Be aware that one major problem with our analysis is that extinction events were ignored. There have been many major extinction events in the history of life: look at the geological time scale on page 458 in Campbell and note all the subdivisions of the time scale into the various eras and periods. The borders of these subdivisions are defined by extinction events; the eras are defined by major extinction events and the periods are defined by minor extinction events. An extinction event will reduce diversity by a greater or lesser degree as whole limbs on the «tree of life» are pruned, leaving no descendents to continue adding diversity. Look at the boundary between the Paleozoic («Old Life») and Mesozoic («Middle Life») eras. The end of the Permian was one of the greatest extinction events in the history of life and resulted in a tremendous loss of diversity as 98% of all life went extinct then.

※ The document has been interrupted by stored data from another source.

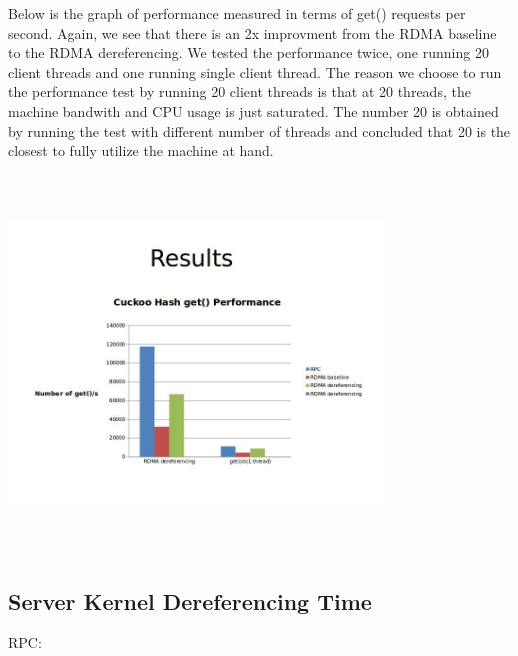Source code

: \documentclass[a4paper, oneside, 10pt]{article}
\begin{document}
Below is the graph of performance measured in terms of get() requests per
second. Again, we see that there is an 2x improvment from the RDMA baseline to
the RDMA dereferencing. We tested the performance twice, one running 20 client
threads and one running single client thread. The reason we choose to run the
performance test by running 20 client threads is that at 20 threads, the machine
bandwith and CPU usage is just saturated. The number 20 is obtained by running
the test with different number of threads and concluded that 20 is the closest
to fully utilize the machine at hand.

\includegraphics[width=10cm,height=10cm,keepaspectratio]{performance.jpg}
\subsection{Server Kernel Dereferencing Time}

RPC:\\
\end{document}
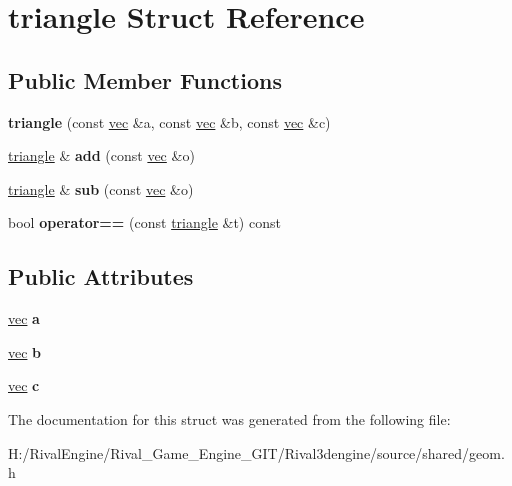 \hypertarget{structtriangle}{}\section{triangle Struct Reference}
\label{structtriangle}
\subsection*{Public Member Functions}
\begin{DoxyCompactItemize}
\item 
\mbox{\label{structtriangle_a16efad8100f56d494dcdb7024a8319fd}} 
{\bfseries triangle} (const \hyperlink{structvec}{vec} \&a, const \hyperlink{structvec}{vec} \&b, const \hyperlink{structvec}{vec} \&c)
\item 
\mbox{\label{structtriangle_ab265c5fdfa2bbd0da2c93ca34737e00e}} 
\hyperlink{structtriangle}{triangle} \& {\bfseries add} (const \hyperlink{structvec}{vec} \&o)
\item 
\mbox{\label{structtriangle_a5e5b4d73a695ea61aafc24d801638af9}} 
\hyperlink{structtriangle}{triangle} \& {\bfseries sub} (const \hyperlink{structvec}{vec} \&o)
\item 
\mbox{\label{structtriangle_a3fee918dd861991f6345ee518d367616}} 
bool {\bfseries operator==} (const \hyperlink{structtriangle}{triangle} \&t) const
\end{DoxyCompactItemize}
\subsection*{Public Attributes}
\begin{DoxyCompactItemize}
\item 
\mbox{\label{structtriangle_a0952e8f2b60d4fcf31b561208ae70eac}} 
\hyperlink{structvec}{vec} {\bfseries a}
\item 
\mbox{\label{structtriangle_a08e24c9eb157f05efec1f3440947f29d}} 
\hyperlink{structvec}{vec} {\bfseries b}
\item 
\mbox{\label{structtriangle_ad3da96092f8443bec94c7e2582d6b465}} 
\hyperlink{structvec}{vec} {\bfseries c}
\end{DoxyCompactItemize}


The documentation for this struct was generated from the following file\+:\begin{DoxyCompactItemize}
\item 
H\+:/\+Rival\+Engine/\+Rival\+\_\+\+Game\+\_\+\+Engine\+\_\+\+G\+I\+T/\+Rival3dengine/source/shared/geom.\+h\end{DoxyCompactItemize}

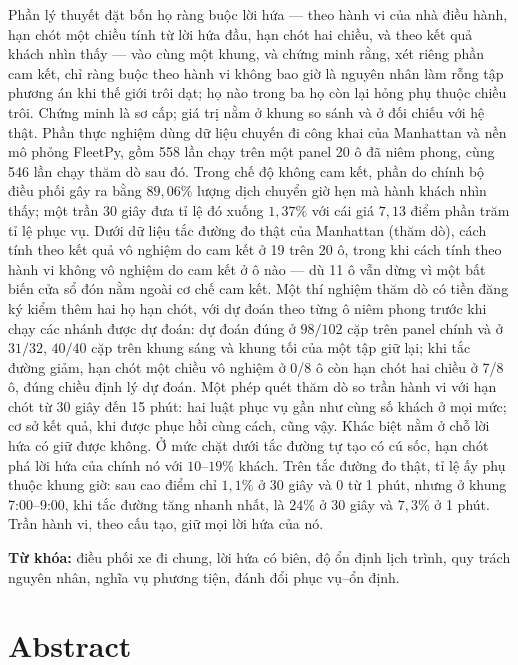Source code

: Phần lý thuyết đặt bốn họ ràng buộc lời hứa --- theo hành vi của nhà điều hành, hạn chót một
chiều tính từ lời hứa đầu, hạn chót hai chiều, và theo kết quả khách nhìn thấy --- vào cùng một
khung, và chứng minh rằng, xét riêng phần cam kết, chỉ ràng buộc theo hành vi không bao giờ là
nguyên nhân làm rỗng tập phương án khi thế giới trôi dạt; họ nào trong ba họ còn lại hỏng phụ
thuộc chiều trôi. Chứng minh là sơ cấp; giá trị nằm ở khung so sánh và ở đối chiếu với hệ thật.
Phần thực nghiệm dùng dữ liệu chuyến đi công khai của Manhattan và nền mô phỏng FleetPy, gồm 558
lần chạy trên một panel 20 ô đã niêm phong, cùng 546 lần chạy thăm dò sau đó. Trong chế độ không cam kết, phần do
chính bộ điều phối gây ra bằng $89{,}06\%$ lượng dịch chuyển giờ hẹn mà hành khách nhìn thấy; một
trần 30 giây đưa tỉ lệ đó xuống $1{,}37\%$ với cái giá $7{,}13$ điểm phần trăm tỉ lệ phục vụ. Dưới
dữ liệu tắc đường đo thật của Manhattan (thăm dò), cách tính theo kết quả vô nghiệm do cam kết ở
19 trên 20 ô, trong khi cách tính theo hành vi không vô nghiệm do cam kết ở ô nào --- dù 11 ô vẫn
dừng vì một bất biến cửa sổ đón nằm ngoài cơ chế cam kết. Một thí nghiệm thăm dò có tiền đăng ký
kiểm thêm hai họ hạn chót, với dự đoán theo từng ô niêm phong trước khi chạy các nhánh được dự
đoán: dự đoán đúng ở
$98/102$ cặp trên panel chính và ở $31/32$, $40/40$ cặp trên khung sáng và khung tối của một tập giữ
lại; khi tắc đường giảm, hạn chót một chiều vô nghiệm ở 0/8 ô còn hạn chót hai chiều ở 7/8 ô, đúng
chiều định lý dự đoán. Một phép quét thăm dò so trần hành vi với hạn chót từ 30 giây đến 15 phút:
hai luật phục vụ gần như cùng số khách ở mọi mức; cơ sở kết quả, khi được phục hồi cùng cách, cũng vậy.
Khác biệt nằm ở chỗ lời hứa có giữ được không. Ở mức chặt dưới tắc đường tự tạo có cú sốc, hạn chót phá
lời hứa của chính nó với $10$--$19\%$ khách. Trên tắc đường đo thật, tỉ lệ ấy phụ thuộc khung giờ: sau cao
điểm chỉ $1{,}1\%$ ở 30 giây và 0 từ 1 phút, nhưng ở khung 7:00--9:00, khi tắc đường tăng nhanh nhất, là
$24\%$ ở 30 giây và $7{,}3\%$ ở 1 phút. Trần hành vi, theo cấu tạo, giữ mọi lời hứa của nó.

\vspace{6pt}
\noindent\textbf{Từ khóa:} điều phối xe đi chung, lời hứa có biên, độ ổn định lịch trình,
quy trách nguyên nhân, nghĩa vụ phương tiện, đánh đổi phục vụ--ổn định.

\clearpage

\chapter*{Abstract}


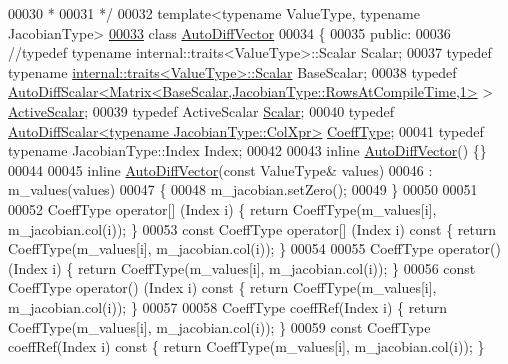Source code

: \begin{DoxyCode}
00030 \textcolor{comment}{  *}
00031 \textcolor{comment}{  */}
00032 \textcolor{keyword}{template}<\textcolor{keyword}{typename} ValueType, \textcolor{keyword}{typename} JacobianType>
\hyperlink{class_eigen_1_1_auto_diff_vector}{00033} \textcolor{keyword}{class }\hyperlink{class_eigen_1_1_auto_diff_vector}{AutoDiffVector}
00034 \{
00035   \textcolor{keyword}{public}:
00036     \textcolor{comment}{//typedef typename internal::traits<ValueType>::Scalar Scalar;}
00037     \textcolor{keyword}{typedef} \textcolor{keyword}{typename} \hyperlink{struct_eigen_1_1internal_1_1traits}{internal::traits<ValueType>::Scalar} BaseScalar;
00038     \textcolor{keyword}{typedef} \hyperlink{class_eigen_1_1_auto_diff_scalar}{AutoDiffScalar<Matrix<BaseScalar,JacobianType::RowsAtCompileTime,1>}
       > \hyperlink{class_eigen_1_1_auto_diff_scalar}{ActiveScalar};
00039     \textcolor{keyword}{typedef} ActiveScalar \hyperlink{class_eigen_1_1_auto_diff_scalar}{Scalar};
00040     \textcolor{keyword}{typedef} \hyperlink{class_eigen_1_1_auto_diff_scalar}{AutoDiffScalar<typename JacobianType::ColXpr>} 
      \hyperlink{class_eigen_1_1_auto_diff_scalar}{CoeffType};
00041     \textcolor{keyword}{typedef} \textcolor{keyword}{typename} JacobianType::Index Index;
00042 
00043     \textcolor{keyword}{inline} \hyperlink{class_eigen_1_1_auto_diff_vector}{AutoDiffVector}() \{\}
00044 
00045     \textcolor{keyword}{inline} \hyperlink{class_eigen_1_1_auto_diff_vector}{AutoDiffVector}(\textcolor{keyword}{const} ValueType& values)
00046       : m\_values(values)
00047     \{
00048       m\_jacobian.setZero();
00049     \}
00050 
00051 
00052     CoeffType operator[] (Index i) \{ \textcolor{keywordflow}{return} CoeffType(m\_values[i], m\_jacobian.col(i)); \}
00053     \textcolor{keyword}{const} CoeffType operator[] (Index i)\textcolor{keyword}{ const }\{ \textcolor{keywordflow}{return} CoeffType(m\_values[i], m\_jacobian.col(i)); \}
00054 
00055     CoeffType operator() (Index i) \{ \textcolor{keywordflow}{return} CoeffType(m\_values[i], m\_jacobian.col(i)); \}
00056     \textcolor{keyword}{const} CoeffType operator() (Index i)\textcolor{keyword}{ const }\{ \textcolor{keywordflow}{return} CoeffType(m\_values[i], m\_jacobian.col(i)); \}
00057 
00058     CoeffType coeffRef(Index i) \{ \textcolor{keywordflow}{return} CoeffType(m\_values[i], m\_jacobian.col(i)); \}
00059     \textcolor{keyword}{const} CoeffType coeffRef(Index i)\textcolor{keyword}{ const }\{ \textcolor{keywordflow}{return} CoeffType(m\_values[i], m\_jacobian.col(i)); \}

\end{DoxyCode}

  Another problem with our estimation of allowed species diversity is that we didn't consider ecological «species space» or niche availability. Look again at the geological time scale on p. 458 of Campbell and read what is said about the Triassic period and the Paleocene epoch. Mammals first evolved in the Triassic along with the first dinosaurs yet it wasn't until the Paleocene, 180 million years later, that mammals started diversifying from small opposom-like ancestors to their modern day dominance. Why did the mammals wait so long? What prevented their evolutionary radiation during the 180 million years of the Mesozoic. The answer is that the dinosaurs were much more successful during the Mesozoic and their evolutionary radiation occupied the niches that mammals would have otherwise occupied. The success of the dinosaurs meant that there wasn't ecological space for mammals to occupy other than as small insectivores. It wasn't until the mass extinction at the end of the Cretaceous, when the non-avian dinosaurs went extinct, that the ecological opportunities became available to the mammals and they responded with a major evolutionary radiation. Thus the lack of available niches (by an inability to compete with their current occupants) will also limit diversity.

These considerations (and others) have acted to prevent the actual diversity of life from achieving the potential diversity that 3,500,000,000 years of evolution would have permitted.

 

There are a few questions that I'd like to leave you with. How good a definition of diversity is the number of species? Does it encompass what you think of as the diversity of life? What else should the definition of diversity encompass?